Pâte Sucrée is French for sweet short pastry dough where egg yolks are the binding agent. It can be made with an electric mixer, food processor or by hand. Begin with 1 2/3 is cups of flour, a pinch of salt, 1/2 cup of butter and 1/3 cup of caster sugar. Add 3 egg yolks and blend completely. Chill before using.
The last I will share is Crackling Crust. The Eighteenth century recipe calls for ground almonds instead of flour (not a problem if we had a Trader Joe's). Grigson recommends the following adjustments: equal weights of flour, ground nuts or porridge oats and butter. Bind with ice water, beaten egg or cream. This recipe is best pressed into the pie tin rather than rolled and lifted. Crackling crust can be refrigerated for up to one week before baking.
A few general pointers:
Too much water not only toughens crust, it causes it to shrink in baking.
If dough becomes difficult to handle and falls apart, chill and resume working.
Chilled dough shrinks less.
When baking a "blind" or empty shell, weight the center with foil and dry beans...removing the weight to brown during the last minutes of baking.
If baking a blind shell, shorten the cooking time if the pie is to return to the oven and bake with the filling. This will avoid a burnt crust.
Holidays coming? Pastry freezes well in air tight container or Ziploc.

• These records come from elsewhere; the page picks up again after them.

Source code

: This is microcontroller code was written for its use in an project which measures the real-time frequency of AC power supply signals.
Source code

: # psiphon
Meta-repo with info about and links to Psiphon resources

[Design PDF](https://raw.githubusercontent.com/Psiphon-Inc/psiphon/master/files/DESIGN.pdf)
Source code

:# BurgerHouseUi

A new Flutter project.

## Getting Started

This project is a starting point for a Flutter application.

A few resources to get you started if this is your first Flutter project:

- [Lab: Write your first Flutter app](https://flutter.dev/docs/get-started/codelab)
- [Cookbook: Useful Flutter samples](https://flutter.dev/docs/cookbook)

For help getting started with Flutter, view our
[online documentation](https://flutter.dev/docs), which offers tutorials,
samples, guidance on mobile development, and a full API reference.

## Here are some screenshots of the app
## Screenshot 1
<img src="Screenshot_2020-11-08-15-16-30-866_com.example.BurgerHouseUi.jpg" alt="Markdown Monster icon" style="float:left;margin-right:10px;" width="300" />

The last recipe in this chapter is a Suet Crust...beef suet (fat) from the butcher is required; I think of lard I once carved from the back of a pig. Do I really want that flavor in my dessert pies? I think I may reserve the lard for meat pies in the future.
I think back to all my experiments and wish I had these recipes years ago, but it is never too late to learn new tricks...agree?